Thursday, October 30, 2008

Once in a Lifetime

Does life ever feel confusing and uncertain? We are on the verge of a presidential election, the stock market has gone into meltdown (not knowing whether to go up or to stay down), and we get depressing news from all our media sources. Watch this video and then read below:




A prayer of one whose life is falling to pieces, and who lets God know just how bad it is. God, listen! Listen to my prayer, listen to the pain in my cries. Don't turn your back on me just when I need you so desperately. Pay attention! This is a cry for help! And hurry—this can't wait! Psalms 102:1-2 (MSG)


One of the lines of that video, "And you may ask yourself; Am I right?...Am I wrong?; And you may tell yourself; MY GOD!...WHAT HAVE I DONE?"

I think a lot of confusion that comes in life stems from control. The confusions rears its ugly head when we try to find out how we lost control or when we try to make sense of what we are doing. You may not have reached this place, but I did and have had several such moments since.

That first moment happened to me when I woke up one morning at North Georgia College going through what the cadets call Frog Week - orientation. I realized that I had gone from control of my life to living someone else's dream for me. Not that I should not have been there but the fact that I absolutely had no clue to who I was or to who I was becoming.

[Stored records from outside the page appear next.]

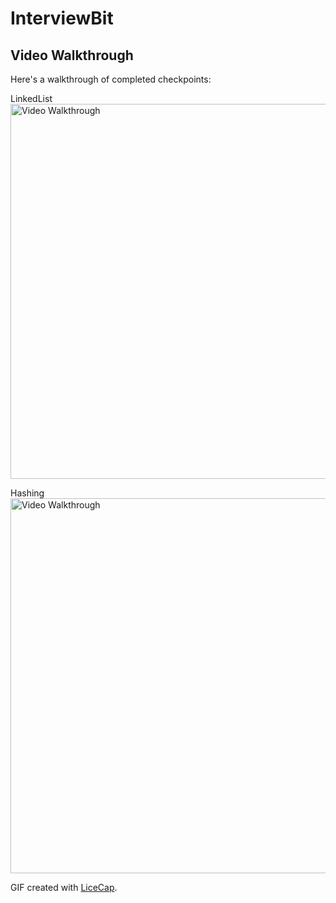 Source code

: # InterviewBit

## Video Walkthrough

Here's a walkthrough of completed checkpoints:

LinkedList
<img src='https://user-images.githubusercontent.com/17666583/40343859-d65dd73e-5d46-11e8-8e12-733a181c66c7.gif' title='Prework Video Walkthrough' width='600' alt='Video Walkthrough' />

Hashing
<img src='https://user-images.githubusercontent.com/17666583/40343865-d9931ffe-5d46-11e8-956d-60abd4391d5d.gif' title='Prework Video Walkthrough' width='600' alt='Video Walkthrough' />

GIF created with [LiceCap](http://www.cockos.com/licecap/).
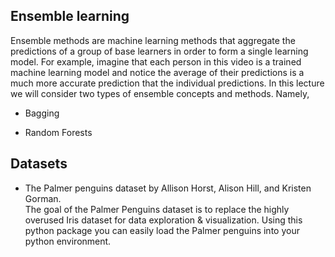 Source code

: ## Ensemble learning  
Ensemble methods are machine learning methods that aggregate the predictions of a group of base learners in order to form a single learning model. For example, imagine that each person in this video is a trained machine learning model and notice the average of their predictions is a much more accurate prediction that the individual predictions. In this lecture we will consider two types of ensemble concepts and methods. Namely,  

- Bagging

- Random Forests  

## Datasets
- The Palmer penguins dataset by Allison Horst, Alison Hill, and Kristen Gorman.  
The goal of the Palmer Penguins dataset is to replace the highly overused Iris dataset for data exploration & visualization. Using this python package you can easily load the Palmer penguins into your python environment.

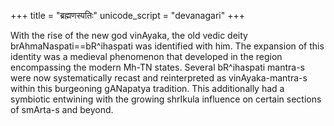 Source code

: +++
title = "ब्रह्मणस्पतिः"
unicode_script = "devanagari"
+++

With the rise of the new god vinAyaka, the old vedic deity brAhmaNaspati==bR^ihaspati was identified with him. The expansion of this identity was a medieval phenomenon that developed in the region encompassing the modern Mh-TN states. Several bR^ihaspati mantra-s were now systematically recast and reinterpreted as vinAyaka-mantra-s within this burgeoning gANapatya tradition. This additionally had a symbiotic entwining with the growing shrIkula influence on certain sections of smArta-s and beyond. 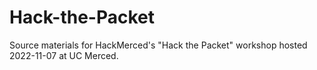 # Hack-the-Packet
Source materials for HackMerced's "Hack the Packet" workshop hosted 2022-11-07 at UC Merced.
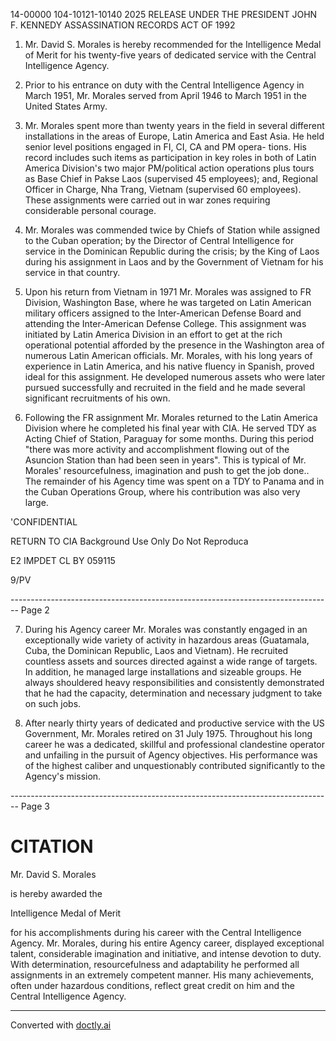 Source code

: 14-00000
104-10121-10140
2025 RELEASE UNDER THE PRESIDENT JOHN F. KENNEDY ASSASSINATION RECORDS ACT OF 1992

1.  Mr. David S. Morales is hereby recommended for the Intelligence
    Medal of Merit for his twenty-five years of dedicated service with the
    Central Intelligence Agency.

2.  Prior to his entrance on duty with the Central Intelligence
    Agency in March 1951, Mr. Morales served from April 1946 to March 1951
    in the United States Army.

3.  Mr. Morales spent more than twenty years in the field in several
    different installations in the areas of Europe, Latin America and East
    Asia. He held senior level positions engaged in FI, CI, CA and PM opera-
    tions. His record includes such items as participation in key roles in
    both of Latin America Division's two major PM/political action operations
    plus tours as Base Chief in Pakse Laos (supervised 45 employees); and,
    Regional Officer in Charge, Nha Trang, Vietnam (supervised 60 employees).
    These assignments were carried out in war zones requiring considerable
    personal courage.

4.  Mr. Morales was commended twice by Chiefs of Station while
    assigned to the Cuban operation; by the Director of Central Intelligence
    for service in the Dominican Republic during the crisis; by the King of
    Laos during his assignment in Laos and by the Government of Vietnam for
    his service in that country.

5.  Upon his return from Vietnam in 1971 Mr. Morales was assigned to
    FR Division, Washington Base, where he was targeted on Latin American
    military officers assigned to the Inter-American Defense Board and attending
    the Inter-American Defense College. This assignment was initiated by Latin
    America Division in an effort to get at the rich operational potential
    afforded by the presence in the Washington area of numerous Latin American
    officials. Mr. Morales, with his long years of experience in Latin America,
    and his native fluency in Spanish, proved ideal for this assignment. He
    developed numerous assets who were later pursued successfully and recruited
    in the field and he made several significant recruitments of his own.

6.  Following the FR assignment Mr. Morales returned to the Latin
    America Division where he completed his final year with CIA. He served TDY
    as Acting Chief of Station, Paraguay for some months. During this period
    "there was more activity and accomplishment flowing out of the Asuncion
    Station than had been seen in years". This is typical of Mr. Morales'
    resourcefulness, imagination and push to get the job done.. The remainder
    of his Agency time was spent on a TDY to Panama and in the Cuban Operations
    Group, where his contribution was also very large.

'CONFIDENTIAL

RETURN TO CIA
Background Use Only
Do Not Reproduca

E2 IMPDET
CL BY 059115

9/PV


-------------------------------------------------------------------------------- Page 2

7. During his Agency career Mr. Morales was constantly engaged in an exceptionally wide variety of activity in hazardous areas (Guatamala, Cuba, the Dominican Republic, Laos and Vietnam). He recruited countless assets and sources directed against a wide range of targets. In addition, he managed large installations and sizeable groups. He always shouldered heavy responsibilities and consistently demonstrated that he had the capacity, determination and necessary judgment to take on such jobs.

8. After nearly thirty years of dedicated and productive service with the US Government, Mr. Morales retired on 31 July 1975. Throughout his long career he was a dedicated, skillful and professional clandestine operator and unfailing in the pursuit of Agency objectives. His performance was of the highest caliber and unquestionably contributed significantly to the Agency's mission.


-------------------------------------------------------------------------------- Page 3

# CITATION

Mr. David S. Morales

is hereby awarded the

Intelligence Medal of Merit

for his accomplishments during his career with the Central Intelligence
Agency. Mr. Morales, during his entire Agency career, displayed
exceptional talent, considerable imagination and initiative, and intense
devotion to duty. With determination, resourcefulness and adaptability
he performed all assignments in an extremely competent manner. His many
achievements, often under hazardous conditions, reflect great credit on
him and the Central Intelligence Agency.


---
Converted with [doctly.ai](https://doctly.ai) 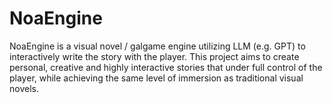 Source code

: # NoaEngine

NoaEngine is a visual novel / galgame engine utilizing LLM (e.g. GPT) to interactively write the story with the player. This project aims to create personal, creative and highly interactive stories that under full control of the player, while achieving the same level of immersion as traditional visual novels.
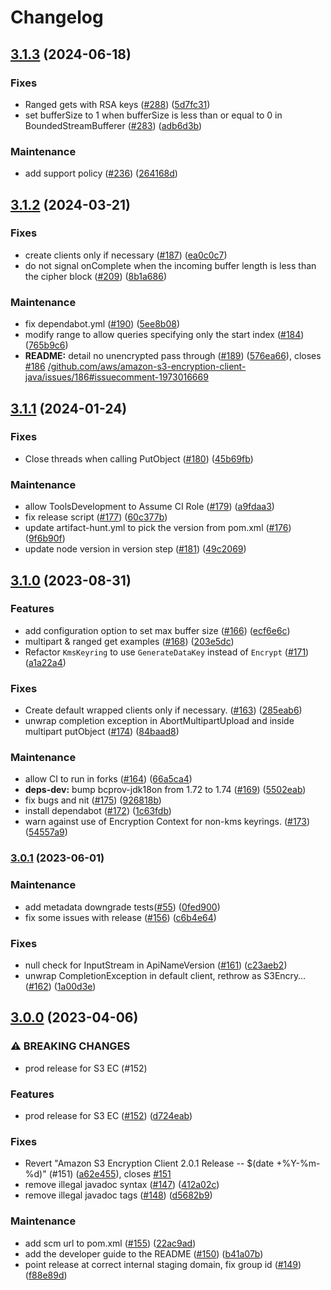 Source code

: # Changelog

## [3.1.3](https://github.com/aws/aws-s3-encryption-client-java/compare/v3.1.2...v3.1.3) (2024-06-18)

### Fixes

* Ranged gets with RSA keys ([#288](https://github.com/aws/aws-s3-encryption-client-java/issues/288)) ([5d7fc31](https://github.com/aws/aws-s3-encryption-client-java/commit/5d7fc316ea84226b14dc4ae84cf5571d4bc88f6a))
* set bufferSize to 1 when bufferSize is less than or equal to 0 in BoundedStreamBufferer ([#283](https://github.com/aws/aws-s3-encryption-client-java/issues/283)) ([adb6d3b](https://github.com/aws/aws-s3-encryption-client-java/commit/adb6d3b7e6548c6ced848c7732e439cabaac1afc))

### Maintenance

* add support policy ([#236](https://github.com/aws/aws-s3-encryption-client-java/issues/236)) ([264168d](https://github.com/aws/aws-s3-encryption-client-java/commit/264168d9016a904ccbe1a3110f67feeec732af0b))

## [3.1.2](https://github.com/aws/aws-s3-encryption-client-java/compare/v3.1.1...v3.1.2) (2024-03-21)


### Fixes

* create clients only if necessary ([#187](https://github.com/aws/aws-s3-encryption-client-java/issues/187)) ([ea0c0c7](https://github.com/aws/aws-s3-encryption-client-java/commit/ea0c0c762c6fd23204b0e59ae2a63b174880d48c))
* do not signal onComplete when the incoming buffer length is less than the cipher block ([#209](https://github.com/aws/aws-s3-encryption-client-java/issues/209)) ([8b1a686](https://github.com/aws/aws-s3-encryption-client-java/commit/8b1a686e8ed5aae867dfc96b1b7a4b5e2ddeb095))


### Maintenance

* fix dependabot.yml ([#190](https://github.com/aws/aws-s3-encryption-client-java/issues/190)) ([5ee8b08](https://github.com/aws/aws-s3-encryption-client-java/commit/5ee8b08fea7efaa25e8f6b0914134a0bb8bc5c9b))
* modify range to allow queries specifying only the start index ([#184](https://github.com/aws/aws-s3-encryption-client-java/issues/184)) ([765b9c6](https://github.com/aws/aws-s3-encryption-client-java/commit/765b9c6a8ee61800fb98db30d64e5832f4cc6e39))
* **README:** detail no unencrypted pass through ([#189](https://github.com/aws/aws-s3-encryption-client-java/issues/189)) ([576ea66](https://github.com/aws/aws-s3-encryption-client-java/commit/576ea661f5e6b098fad41999022b80c2a30f72dc)), closes [#186](https://github.com/aws/aws-s3-encryption-client-java/issues/186) [/github.com/aws/amazon-s3-encryption-client-java/issues/186#issuecomment-1973016669](https://github.com/aws//github.com/aws/amazon-s3-encryption-client-java/issues/186/issues/issuecomment-1973016669)

## [3.1.1](https://github.com/aws/aws-s3-encryption-client-java/compare/v3.1.0...v3.1.1) (2024-01-24)


### Fixes

* Close threads when calling PutObject ([#180](https://github.com/aws/aws-s3-encryption-client-java/issues/180)) ([45b69fb](https://github.com/aws/aws-s3-encryption-client-java/commit/45b69fb1f2716f6cf2d114e1b6383670607580a1))


### Maintenance

* allow ToolsDevelopment to Assume CI Role ([#179](https://github.com/aws/aws-s3-encryption-client-java/issues/179)) ([a9fdaa3](https://github.com/aws/aws-s3-encryption-client-java/commit/a9fdaa38ee826902e360fa6db1415e7e44705f99))
* fix release script ([#177](https://github.com/aws/aws-s3-encryption-client-java/issues/177)) ([60c377b](https://github.com/aws/aws-s3-encryption-client-java/commit/60c377b88adf27dda2803f6dfe7c4b493d0f80d8))
* update artifact-hunt.yml to pick the version from pom.xml ([#176](https://github.com/aws/aws-s3-encryption-client-java/issues/176)) ([9f6b90f](https://github.com/aws/aws-s3-encryption-client-java/commit/9f6b90fd8b486ffae0109c32b5308563808d6531))
* update node version in version step ([#181](https://github.com/aws/aws-s3-encryption-client-java/issues/181)) ([49c2069](https://github.com/aws/aws-s3-encryption-client-java/commit/49c2069cd2a190035604d4450ea9d863175e713f))

## [3.1.0](https://github.com/aws/aws-s3-encryption-client-java/compare/v3.0.1...v3.1.0) (2023-08-31)


### Features

* add configuration option to set max buffer size ([#166](https://github.com/aws/aws-s3-encryption-client-java/issues/166)) ([ecf6e6c](https://github.com/aws/aws-s3-encryption-client-java/commit/ecf6e6c0f9e03ce0e4c4333d60118651e495aea2))
* multipart & ranged get examples ([#168](https://github.com/aws/aws-s3-encryption-client-java/issues/168)) ([203e5dc](https://github.com/aws/aws-s3-encryption-client-java/commit/203e5dc89f4ed5f264def37521755395f9b25990))
* Refactor `KmsKeyring` to use `GenerateDataKey` instead of `Encrypt` ([#171](https://github.com/aws/aws-s3-encryption-client-java/issues/171)) ([a1a22a4](https://github.com/aws/aws-s3-encryption-client-java/commit/a1a22a49a912565642b6c561a05b97390c326e1a))


### Fixes

* Create default wrapped clients only if necessary. ([#163](https://github.com/aws/aws-s3-encryption-client-java/issues/163)) ([285eab6](https://github.com/aws/aws-s3-encryption-client-java/commit/285eab68fdc2468e678d3b745d6502a9584752e4))
* unwrap completion exception in AbortMultipartUpload and inside multipart putObject ([#174](https://github.com/aws/aws-s3-encryption-client-java/issues/174)) ([84baad8](https://github.com/aws/aws-s3-encryption-client-java/commit/84baad81bafb23b6690a1000447e1433da79ae6d))


### Maintenance

* allow CI to run in forks ([#164](https://github.com/aws/aws-s3-encryption-client-java/issues/164)) ([66a5ca4](https://github.com/aws/aws-s3-encryption-client-java/commit/66a5ca4ceb670bf5d598baa92a96668694bee3b6))
* **deps-dev:** bump bcprov-jdk18on from 1.72 to 1.74 ([#169](https://github.com/aws/aws-s3-encryption-client-java/issues/169)) ([5502eab](https://github.com/aws/aws-s3-encryption-client-java/commit/5502eab44d272dbc94ce7aa94ecb9a050f699c3a))
* fix bugs and nit ([#175](https://github.com/aws/aws-s3-encryption-client-java/issues/175)) ([926818b](https://github.com/aws/aws-s3-encryption-client-java/commit/926818b0febbf823839a5053b6d9d5a25352faab))
* install dependabot ([#172](https://github.com/aws/aws-s3-encryption-client-java/issues/172)) ([1c63fdb](https://github.com/aws/aws-s3-encryption-client-java/commit/1c63fdb87d3cb95caf0b496e148c145a26ea08f9))
* warn against use of Encryption Context for non-kms keyrings. ([#173](https://github.com/aws/aws-s3-encryption-client-java/issues/173)) ([54557a9](https://github.com/aws/aws-s3-encryption-client-java/commit/54557a9660ce16e80dc58cd4f842a26b59c133b7))

### [3.0.1](https://github.com/aws/aws-s3-encryption-client-java/compare/v3.0.0...v3.0.1) (2023-06-01)


### Maintenance

* add metadata downgrade tests([#55](https://github.com/aws/aws-s3-encryption-client-java/issues/55)) ([0fed900](https://github.com/aws/aws-s3-encryption-client-java/commit/0fed9007b6370552421bd1b3bcbba7f3789be47f))
* fix some issues with release ([#156](https://github.com/aws/aws-s3-encryption-client-java/issues/156)) ([c6b4e64](https://github.com/aws/aws-s3-encryption-client-java/commit/c6b4e644b29c36adfedf3190cf2a139d8a130cda))


### Fixes

* null check for InputStream in ApiNameVersion ([#161](https://github.com/aws/aws-s3-encryption-client-java/issues/161)) ([c23aeb2](https://github.com/aws/aws-s3-encryption-client-java/commit/c23aeb2dc7d33e54b7f285dba9691412675d0a02))
* unwrap CompletionException in default client, rethrow as S3Encry… ([#162](https://github.com/aws/aws-s3-encryption-client-java/issues/162)) ([1a00d3e](https://github.com/aws/aws-s3-encryption-client-java/commit/1a00d3e9046cb0902d0f19249ec79a6a85b85cf5))

## [3.0.0](https://github.com/aws/aws-s3-encryption-client-java/compare/v2.0.0...v3.0.0) (2023-04-06)


### ⚠ BREAKING CHANGES

* prod release for S3 EC (#152)

### Features

* prod release for S3 EC ([#152](https://github.com/aws/aws-s3-encryption-client-java/issues/152)) ([d724eab](https://github.com/aws/aws-s3-encryption-client-java/commit/d724eab8b5c090c5ea8e1a7e299fab0273fbe08b))


### Fixes

* Revert "Amazon S3 Encryption Client 2.0.1 Release -- $(date +%Y-%m-%d)" (#151) ([a62e455](https://github.com/aws/aws-s3-encryption-client-java/commit/a62e4552c2b41bded2820c9a7fb60fd789667ec2)), closes [#151](https://github.com/aws/aws-s3-encryption-client-java/issues/151)
* remove illegal javadoc syntax ([#147](https://github.com/aws/aws-s3-encryption-client-java/issues/147)) ([412a02c](https://github.com/aws/aws-s3-encryption-client-java/commit/412a02c8b096b586e21d459c7850af1cfc826652))
* remove illegal javadoc tags ([#148](https://github.com/aws/aws-s3-encryption-client-java/issues/148)) ([d5682b9](https://github.com/aws/aws-s3-encryption-client-java/commit/d5682b9e2b3e17deb2c25af071652e323cc139f5))


### Maintenance

* add scm url to pom.xml ([#155](https://github.com/aws/aws-s3-encryption-client-java/issues/155)) ([22ac9ad](https://github.com/aws/aws-s3-encryption-client-java/commit/22ac9ad056452a45b0d032954ab7d1da6a0f55fa))
* add the developer guide to the README ([#150](https://github.com/aws/aws-s3-encryption-client-java/issues/150)) ([b41a07b](https://github.com/aws/aws-s3-encryption-client-java/commit/b41a07b873bf4479a816bc3de7fd2f443e877c94))
* point release at correct internal staging domain, fix group id ([#149](https://github.com/aws/aws-s3-encryption-client-java/issues/149)) ([f88e89d](https://github.com/aws/aws-s3-encryption-client-java/commit/f88e89da9c7a8547715a1e675239e0291094514a))
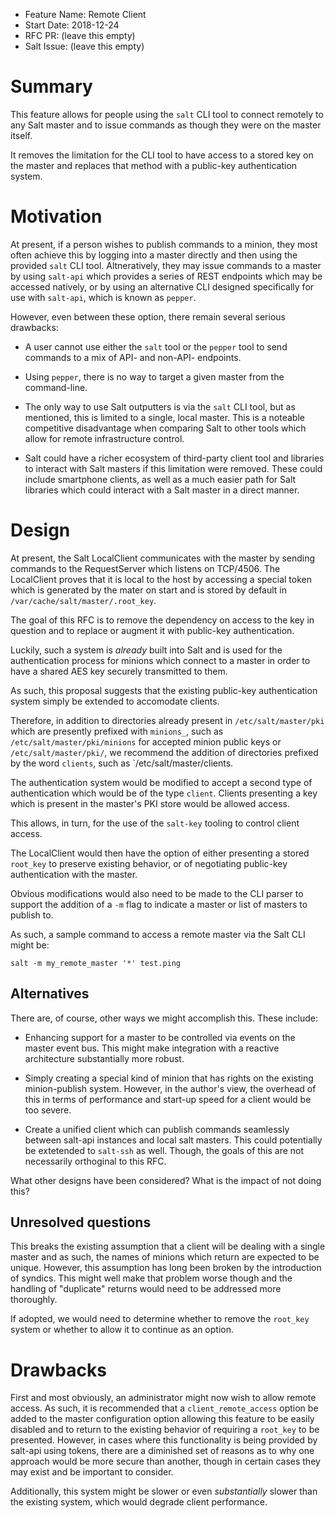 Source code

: - Feature Name: Remote Client
- Start Date: 2018-12-24 
- RFC PR: (leave this empty)
- Salt Issue: (leave this empty)

# Summary
[summary]: #summary

This feature allows for people using the `salt` CLI tool to connect remotely to
any Salt master and to issue commands as though they were on the master itself.

It removes the limitation for the CLI tool to have access to a stored key on the
master and replaces that method with a public-key authentication system.

# Motivation
[motivation]: #motivation

At present, if a person wishes to publish commands to a minion, they most often
achieve this by logging into a master directly and then using the provided
`salt` CLI tool. Altneratively, they may issue commands to a master by using
`salt-api` which provides a series of REST endpoints which may be accessed
natively, or by using an alternative CLI designed specifically for use
with `salt-api`, which is known as `pepper`.

However, even between these option, there remain several serious drawbacks:

 * A user cannot use either the `salt` tool or the `pepper` tool to send
   commands to a mix of API- and non-API- endpoints.
 
 * Using `pepper`, there is no way to target a given master from the
   command-line.

 * The only way to use Salt outputters is via the `salt` CLI tool, but
   as mentioned, this is limited to a single, local master. This is
   a noteable competitive disadvantage when comparing Salt to other
   tools which allow for remote infrastructure control.

 * Salt could have a richer ecosystem of third-party client tool and
   libraries to interact with Salt masters if this limitation were removed.
   These could include smartphone clients, as well as a much easier
   path for Salt libraries which could interact with a Salt master
   in a direct manner.

# Design
[design]: #detailed-design

At present, the Salt LocalClient communicates with the master by sending
commands to the RequestServer which listens on TCP/4506. The LocalClient
proves that it is local to the host by accessing a special token which
is generated by the mater on start and is stored by default in
`/var/cache/salt/master/.root_key`.

The goal of this RFC is to remove the dependency on access to the
key in question and to replace or augment it with public-key
authentication.

Luckily, such a system is _already_ built into Salt and is used for the
authentication process for minions which connect to a master in order to
have a shared AES key securely transmitted to them.

As such, this proposal suggests that the existing public-key authentication
system simply be extended to accomodate clients.

Therefore, in addition to directories already present in `/etc/salt/master/pki`
which are presently prefixed with `minions_`, such as
`/etc/salt/master/pki/minions` for accepted minion public keys or
`/etc/salt/master/pki/`, we recommend the addition of directories prefixed by
the word `clients`, such as `/etc/salt/master/clients.

The authentication system would be modified to accept a second type of
authentication which would be of the type `client`. Clients presenting
a key which is present in the master's PKI store would be allowed access.

This allows, in turn, for the use of the `salt-key` tooling to control client
access.

The LocalClient would then have the option of either presenting a stored
`root_key` to preserve existing behavior, or of negotiating public-key
authentication with the master.

Obvious modifications would also need to be made to the CLI parser to
support the addition of a `-m` flag to indicate a master or list of masters
to publish to.

As such, a sample command to access a remote master via the Salt CLI might
be:
  
  `salt -m my_remote_master '*' test.ping`

## Alternatives

There are, of course, other ways we might accomplish this. These include:

 * Enhancing support for a master to be controlled via events on the master event
   bus. This might make integration with a reactive architecture substantially
   more robust.

 * Simply creating a special kind of minion that has rights on the existing
   minion-publish system. However, in the author's view, the overhead of this
   in terms of performance and start-up speed for a client would be too severe.

 * Create a unified client which can publish commands seamlessly between salt-api
   instances and local salt masters. This could potentially be extetended to
   `salt-ssh` as well. Though, the goals of this are not necessarily orthoginal
   to this RFC.

What other designs have been considered? What is the impact of not doing this?

## Unresolved questions

This breaks the existing assumption that a client will be dealing with a single
master and as such, the names of minions which return are expected to be
unique. However, this assumption has long been broken by the introduction of
syndics. This might well make that problem worse though and the handling of
"duplicate" returns would need to be addressed more thoroughly.

If adopted, we would need to determine whether to remove the `root_key`
system or whether to allow it to continue as an option.

# Drawbacks
[drawbacks]: #drawbacks

First and most obviously, an administrator might now wish to allow remote
access. As such, it is recommended that a `client_remote_access` option be
added to the master configuration option allowing this feature to be easily
disabled and to return to the existing behavior of requiring a `root_key`
to be presented. However, in cases where this functionality is being provided
by salt-api using tokens, there are a diminished set of reasons as to why
one approach would be more secure than another, though in certain cases
they may exist and be important to consider.

Additionally, this system might be slower or even _substantially_ slower
than the existing system, which would degrade client performance.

I walked away from a 100% scholarship and extra pay. Stupid when I look back on it, but life transforming as I explore it in my thoughts. The problem was that at the time I was not a Christian. I had walked away from God years before, and at that time I just did not know what to do with me. God had listened to me and given me what I wanted - total control to make my choices - wrong or right.

I look back now and say - My God, what have I done? I was so busy trying to run my life that I did not realize that though I did not know who I was at the time I was becoming who God really wanted me to be. I was so busy running that I lost track of where I was going. Kind of reminds of the scene from Forrest Gump where he begins running and running and then one day wakes up and goes home.

God gave me a chance to wake up. I looked back and looked at what I had done to my life. Take a look at another line from that video:

"Water dissolving...and water removing
There is water at the bottom of the ocean
Carry the water at the bottom of the ocean
Remove the water at the bottom of the ocean!"


A lot of people like myself, waste life trying to do things that do not need to be done - hence the line "remove the water from the bottom of the ocean". These are things that should never be done because quite honestly they are impossible. This is why people wake up and wonder what they have done with their life.

My life would be completely different had I never left God in the first place. God made a difference because through Him I have relevance. My life has meaning - it always had. I can cry out to Him and He helps me sort things out in my mind.

Do I still regret that my life went the way it went? No. My only regret is that I did it without God.